Exercise prompt —
Print, in exact form, the lines below from the one containing "Epoch 20/50<br>" through the one containing "Epoch 30/50<br>", and omit all others.

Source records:

BEGIN

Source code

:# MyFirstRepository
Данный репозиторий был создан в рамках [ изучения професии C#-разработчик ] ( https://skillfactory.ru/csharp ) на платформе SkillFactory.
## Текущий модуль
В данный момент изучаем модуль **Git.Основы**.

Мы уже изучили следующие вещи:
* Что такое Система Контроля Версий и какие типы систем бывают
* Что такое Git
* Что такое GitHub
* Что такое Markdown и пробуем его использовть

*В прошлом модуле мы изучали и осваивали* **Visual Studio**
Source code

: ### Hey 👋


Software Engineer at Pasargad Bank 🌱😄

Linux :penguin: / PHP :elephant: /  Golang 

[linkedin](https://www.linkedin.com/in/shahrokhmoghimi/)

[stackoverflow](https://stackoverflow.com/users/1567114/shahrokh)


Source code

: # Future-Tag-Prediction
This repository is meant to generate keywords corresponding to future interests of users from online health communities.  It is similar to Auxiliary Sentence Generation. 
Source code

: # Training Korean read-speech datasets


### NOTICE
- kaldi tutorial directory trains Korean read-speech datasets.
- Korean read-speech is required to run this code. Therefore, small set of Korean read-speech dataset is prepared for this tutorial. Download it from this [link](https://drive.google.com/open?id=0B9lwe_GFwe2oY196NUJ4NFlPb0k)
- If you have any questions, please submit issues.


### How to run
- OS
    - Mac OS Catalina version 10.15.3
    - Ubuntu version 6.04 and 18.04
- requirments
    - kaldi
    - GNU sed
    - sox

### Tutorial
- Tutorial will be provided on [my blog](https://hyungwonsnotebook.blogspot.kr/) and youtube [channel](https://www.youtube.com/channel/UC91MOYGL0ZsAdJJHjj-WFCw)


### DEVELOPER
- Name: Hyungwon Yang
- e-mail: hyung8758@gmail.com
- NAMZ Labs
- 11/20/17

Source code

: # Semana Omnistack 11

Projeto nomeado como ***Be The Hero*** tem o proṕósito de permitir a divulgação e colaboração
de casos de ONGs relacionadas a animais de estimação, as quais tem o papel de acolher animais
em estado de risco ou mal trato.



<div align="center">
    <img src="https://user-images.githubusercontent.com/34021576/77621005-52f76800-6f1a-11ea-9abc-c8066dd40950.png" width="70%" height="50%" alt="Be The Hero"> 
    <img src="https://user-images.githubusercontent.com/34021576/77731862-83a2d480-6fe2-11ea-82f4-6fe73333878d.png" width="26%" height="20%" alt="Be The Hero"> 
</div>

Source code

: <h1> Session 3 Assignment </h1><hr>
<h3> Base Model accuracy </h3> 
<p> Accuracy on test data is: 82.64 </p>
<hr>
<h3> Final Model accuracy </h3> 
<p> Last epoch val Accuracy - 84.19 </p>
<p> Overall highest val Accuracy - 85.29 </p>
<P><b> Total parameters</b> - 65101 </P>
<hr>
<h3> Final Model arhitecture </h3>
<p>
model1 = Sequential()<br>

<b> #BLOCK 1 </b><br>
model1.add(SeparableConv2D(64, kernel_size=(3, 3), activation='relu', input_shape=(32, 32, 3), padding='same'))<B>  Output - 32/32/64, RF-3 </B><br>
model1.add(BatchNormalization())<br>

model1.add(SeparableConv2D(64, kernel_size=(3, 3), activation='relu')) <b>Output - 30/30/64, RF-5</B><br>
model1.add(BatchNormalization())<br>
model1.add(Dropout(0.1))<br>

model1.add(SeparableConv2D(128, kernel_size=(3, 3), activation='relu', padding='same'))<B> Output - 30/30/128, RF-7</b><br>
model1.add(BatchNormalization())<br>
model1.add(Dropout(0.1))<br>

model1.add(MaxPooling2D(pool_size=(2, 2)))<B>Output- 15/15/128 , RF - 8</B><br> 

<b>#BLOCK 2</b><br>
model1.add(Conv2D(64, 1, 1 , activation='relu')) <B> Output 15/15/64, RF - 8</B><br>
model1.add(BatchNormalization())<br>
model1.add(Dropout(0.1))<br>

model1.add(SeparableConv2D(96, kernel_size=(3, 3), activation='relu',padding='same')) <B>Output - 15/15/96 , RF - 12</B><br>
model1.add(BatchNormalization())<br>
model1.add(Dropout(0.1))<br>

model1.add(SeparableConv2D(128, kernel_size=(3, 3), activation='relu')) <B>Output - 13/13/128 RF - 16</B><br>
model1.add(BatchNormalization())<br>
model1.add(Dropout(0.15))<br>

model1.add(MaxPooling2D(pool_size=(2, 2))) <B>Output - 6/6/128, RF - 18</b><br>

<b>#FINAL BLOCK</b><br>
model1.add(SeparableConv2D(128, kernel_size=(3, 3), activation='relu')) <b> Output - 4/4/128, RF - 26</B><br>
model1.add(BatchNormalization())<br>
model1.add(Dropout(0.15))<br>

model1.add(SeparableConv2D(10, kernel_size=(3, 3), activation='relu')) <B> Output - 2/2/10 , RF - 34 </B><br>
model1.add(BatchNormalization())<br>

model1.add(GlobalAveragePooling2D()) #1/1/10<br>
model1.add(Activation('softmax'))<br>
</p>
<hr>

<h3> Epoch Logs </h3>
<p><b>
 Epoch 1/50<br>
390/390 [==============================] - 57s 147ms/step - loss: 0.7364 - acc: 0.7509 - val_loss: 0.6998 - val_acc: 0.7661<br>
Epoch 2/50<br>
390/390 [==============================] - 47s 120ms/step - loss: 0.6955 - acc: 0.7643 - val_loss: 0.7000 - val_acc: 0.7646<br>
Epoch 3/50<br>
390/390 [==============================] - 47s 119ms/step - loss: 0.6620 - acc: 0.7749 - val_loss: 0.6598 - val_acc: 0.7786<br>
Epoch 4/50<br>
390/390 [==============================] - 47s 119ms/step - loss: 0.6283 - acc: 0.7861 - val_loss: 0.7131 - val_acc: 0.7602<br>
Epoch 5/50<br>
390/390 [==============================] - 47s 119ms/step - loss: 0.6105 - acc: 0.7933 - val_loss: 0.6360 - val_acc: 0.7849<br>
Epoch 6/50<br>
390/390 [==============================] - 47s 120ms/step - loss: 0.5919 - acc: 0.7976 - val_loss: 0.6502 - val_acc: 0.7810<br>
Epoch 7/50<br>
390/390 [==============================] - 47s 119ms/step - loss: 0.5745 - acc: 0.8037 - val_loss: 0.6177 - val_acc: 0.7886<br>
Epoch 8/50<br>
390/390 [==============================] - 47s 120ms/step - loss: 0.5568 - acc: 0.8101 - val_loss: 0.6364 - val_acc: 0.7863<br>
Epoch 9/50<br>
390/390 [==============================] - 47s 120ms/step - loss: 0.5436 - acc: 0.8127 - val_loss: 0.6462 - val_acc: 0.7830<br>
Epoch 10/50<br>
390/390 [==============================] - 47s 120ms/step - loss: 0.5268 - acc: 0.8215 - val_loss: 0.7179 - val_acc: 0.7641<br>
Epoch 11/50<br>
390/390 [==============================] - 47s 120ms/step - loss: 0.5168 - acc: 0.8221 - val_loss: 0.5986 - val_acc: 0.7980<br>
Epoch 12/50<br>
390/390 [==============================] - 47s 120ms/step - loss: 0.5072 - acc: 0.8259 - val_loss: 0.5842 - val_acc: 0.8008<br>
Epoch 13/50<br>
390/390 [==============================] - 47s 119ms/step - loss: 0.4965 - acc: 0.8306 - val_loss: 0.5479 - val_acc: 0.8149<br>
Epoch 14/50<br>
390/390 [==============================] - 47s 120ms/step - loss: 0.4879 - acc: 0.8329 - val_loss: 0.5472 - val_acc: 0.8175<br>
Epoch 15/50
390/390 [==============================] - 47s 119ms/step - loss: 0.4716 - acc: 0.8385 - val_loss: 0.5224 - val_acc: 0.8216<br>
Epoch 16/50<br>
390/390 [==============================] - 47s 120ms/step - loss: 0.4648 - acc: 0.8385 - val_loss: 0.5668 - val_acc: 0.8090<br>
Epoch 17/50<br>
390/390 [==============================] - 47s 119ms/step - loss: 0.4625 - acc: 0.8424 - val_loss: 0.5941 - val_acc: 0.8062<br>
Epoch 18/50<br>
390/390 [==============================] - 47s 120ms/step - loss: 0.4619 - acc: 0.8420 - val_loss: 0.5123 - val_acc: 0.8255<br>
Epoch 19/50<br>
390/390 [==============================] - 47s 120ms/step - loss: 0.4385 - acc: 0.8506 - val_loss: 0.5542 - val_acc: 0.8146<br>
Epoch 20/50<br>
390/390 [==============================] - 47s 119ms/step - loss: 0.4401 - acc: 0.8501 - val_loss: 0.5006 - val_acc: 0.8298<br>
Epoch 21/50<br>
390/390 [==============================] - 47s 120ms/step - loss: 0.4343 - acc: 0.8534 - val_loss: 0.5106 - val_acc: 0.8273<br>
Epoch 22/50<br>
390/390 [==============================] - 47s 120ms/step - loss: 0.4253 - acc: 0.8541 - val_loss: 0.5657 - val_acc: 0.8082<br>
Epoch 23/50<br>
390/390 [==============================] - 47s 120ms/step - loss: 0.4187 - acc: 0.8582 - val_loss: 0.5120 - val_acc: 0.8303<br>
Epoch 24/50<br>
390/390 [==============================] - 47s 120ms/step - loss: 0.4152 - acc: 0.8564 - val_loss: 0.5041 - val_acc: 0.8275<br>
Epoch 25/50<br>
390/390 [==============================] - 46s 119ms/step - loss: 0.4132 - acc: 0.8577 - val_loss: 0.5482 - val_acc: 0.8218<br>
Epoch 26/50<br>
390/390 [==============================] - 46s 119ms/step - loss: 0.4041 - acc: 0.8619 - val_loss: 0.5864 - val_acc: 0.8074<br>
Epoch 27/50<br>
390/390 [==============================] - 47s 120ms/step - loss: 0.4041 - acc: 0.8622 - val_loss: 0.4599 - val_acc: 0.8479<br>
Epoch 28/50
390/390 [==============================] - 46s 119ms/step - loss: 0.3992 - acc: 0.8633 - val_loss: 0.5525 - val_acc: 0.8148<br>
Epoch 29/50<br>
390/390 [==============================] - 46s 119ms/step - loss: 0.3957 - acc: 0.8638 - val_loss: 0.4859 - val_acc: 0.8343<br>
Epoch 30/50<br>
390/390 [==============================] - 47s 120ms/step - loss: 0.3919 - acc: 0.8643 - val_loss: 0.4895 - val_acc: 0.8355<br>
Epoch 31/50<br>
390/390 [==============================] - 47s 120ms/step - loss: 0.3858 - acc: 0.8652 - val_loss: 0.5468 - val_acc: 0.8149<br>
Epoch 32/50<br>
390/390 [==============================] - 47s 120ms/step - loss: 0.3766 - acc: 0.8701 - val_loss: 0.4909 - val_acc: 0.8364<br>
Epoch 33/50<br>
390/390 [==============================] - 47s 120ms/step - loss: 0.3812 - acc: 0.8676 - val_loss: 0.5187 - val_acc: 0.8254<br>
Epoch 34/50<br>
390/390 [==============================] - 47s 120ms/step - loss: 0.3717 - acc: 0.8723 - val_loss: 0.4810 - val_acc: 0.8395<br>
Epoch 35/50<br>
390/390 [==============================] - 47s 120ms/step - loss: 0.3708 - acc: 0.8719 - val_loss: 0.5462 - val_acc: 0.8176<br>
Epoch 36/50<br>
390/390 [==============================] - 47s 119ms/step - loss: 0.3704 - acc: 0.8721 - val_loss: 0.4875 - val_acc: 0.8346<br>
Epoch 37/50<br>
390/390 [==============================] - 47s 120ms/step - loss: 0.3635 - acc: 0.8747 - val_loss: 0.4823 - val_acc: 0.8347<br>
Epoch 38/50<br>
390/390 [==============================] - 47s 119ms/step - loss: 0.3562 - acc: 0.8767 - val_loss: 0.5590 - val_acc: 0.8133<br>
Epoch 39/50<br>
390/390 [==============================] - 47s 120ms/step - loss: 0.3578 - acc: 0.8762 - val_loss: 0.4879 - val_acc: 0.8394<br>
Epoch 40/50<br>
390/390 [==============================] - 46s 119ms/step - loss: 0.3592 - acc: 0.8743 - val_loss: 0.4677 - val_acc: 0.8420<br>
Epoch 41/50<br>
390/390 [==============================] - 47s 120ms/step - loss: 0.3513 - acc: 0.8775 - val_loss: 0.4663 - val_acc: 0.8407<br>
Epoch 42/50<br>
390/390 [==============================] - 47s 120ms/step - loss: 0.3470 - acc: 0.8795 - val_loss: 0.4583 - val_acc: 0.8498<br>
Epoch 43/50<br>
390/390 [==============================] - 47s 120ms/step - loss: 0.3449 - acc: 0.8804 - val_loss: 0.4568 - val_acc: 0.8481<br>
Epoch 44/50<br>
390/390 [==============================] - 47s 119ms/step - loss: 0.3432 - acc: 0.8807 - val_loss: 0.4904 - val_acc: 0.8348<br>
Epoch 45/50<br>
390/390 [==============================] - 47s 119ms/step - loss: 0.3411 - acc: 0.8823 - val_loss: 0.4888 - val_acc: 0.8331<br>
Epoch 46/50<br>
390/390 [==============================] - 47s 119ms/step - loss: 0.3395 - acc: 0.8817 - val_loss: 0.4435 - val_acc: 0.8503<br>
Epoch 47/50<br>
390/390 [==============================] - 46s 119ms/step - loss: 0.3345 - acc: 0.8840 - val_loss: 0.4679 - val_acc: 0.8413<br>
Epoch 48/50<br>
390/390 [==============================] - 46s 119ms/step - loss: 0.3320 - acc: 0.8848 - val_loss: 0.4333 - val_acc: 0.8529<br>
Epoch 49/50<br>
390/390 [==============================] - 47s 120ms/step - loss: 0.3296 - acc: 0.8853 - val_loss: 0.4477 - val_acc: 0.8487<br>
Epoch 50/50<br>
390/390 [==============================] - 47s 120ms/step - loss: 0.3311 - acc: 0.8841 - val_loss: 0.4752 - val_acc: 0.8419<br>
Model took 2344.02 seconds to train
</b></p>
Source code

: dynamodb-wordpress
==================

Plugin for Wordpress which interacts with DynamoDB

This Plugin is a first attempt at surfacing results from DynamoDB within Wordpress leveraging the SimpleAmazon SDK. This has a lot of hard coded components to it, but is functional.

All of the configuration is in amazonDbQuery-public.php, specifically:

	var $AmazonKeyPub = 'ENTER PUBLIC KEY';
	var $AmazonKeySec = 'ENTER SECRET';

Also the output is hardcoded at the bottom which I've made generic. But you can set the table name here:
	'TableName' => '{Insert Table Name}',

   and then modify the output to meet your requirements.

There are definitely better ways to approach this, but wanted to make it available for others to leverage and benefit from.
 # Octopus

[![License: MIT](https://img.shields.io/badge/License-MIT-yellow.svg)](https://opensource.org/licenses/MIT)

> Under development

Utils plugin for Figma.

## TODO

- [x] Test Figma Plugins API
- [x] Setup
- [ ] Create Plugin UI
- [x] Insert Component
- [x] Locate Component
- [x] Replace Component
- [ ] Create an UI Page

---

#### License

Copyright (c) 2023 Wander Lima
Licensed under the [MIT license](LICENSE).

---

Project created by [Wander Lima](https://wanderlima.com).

END

Problem solution —
Epoch 20/50<br>
390/390 [==============================] - 47s 119ms/step - loss: 0.4401 - acc: 0.8501 - val_loss: 0.5006 - val_acc: 0.8298<br>
Epoch 21/50<br>
390/390 [==============================] - 47s 120ms/step - loss: 0.4343 - acc: 0.8534 - val_loss: 0.5106 - val_acc: 0.8273<br>
Epoch 22/50<br>
390/390 [==============================] - 47s 120ms/step - loss: 0.4253 - acc: 0.8541 - val_loss: 0.5657 - val_acc: 0.8082<br>
Epoch 23/50<br>
390/390 [==============================] - 47s 120ms/step - loss: 0.4187 - acc: 0.8582 - val_loss: 0.5120 - val_acc: 0.8303<br>
Epoch 24/50<br>
390/390 [==============================] - 47s 120ms/step - loss: 0.4152 - acc: 0.8564 - val_loss: 0.5041 - val_acc: 0.8275<br>
Epoch 25/50<br>
390/390 [==============================] - 46s 119ms/step - loss: 0.4132 - acc: 0.8577 - val_loss: 0.5482 - val_acc: 0.8218<br>
Epoch 26/50<br>
390/390 [==============================] - 46s 119ms/step - loss: 0.4041 - acc: 0.8619 - val_loss: 0.5864 - val_acc: 0.8074<br>
Epoch 27/50<br>
390/390 [==============================] - 47s 120ms/step - loss: 0.4041 - acc: 0.8622 - val_loss: 0.4599 - val_acc: 0.8479<br>
Epoch 28/50
390/390 [==============================] - 46s 119ms/step - loss: 0.3992 - acc: 0.8633 - val_loss: 0.5525 - val_acc: 0.8148<br>
Epoch 29/50<br>
390/390 [==============================] - 46s 119ms/step - loss: 0.3957 - acc: 0.8638 - val_loss: 0.4859 - val_acc: 0.8343<br>
Epoch 30/50<br>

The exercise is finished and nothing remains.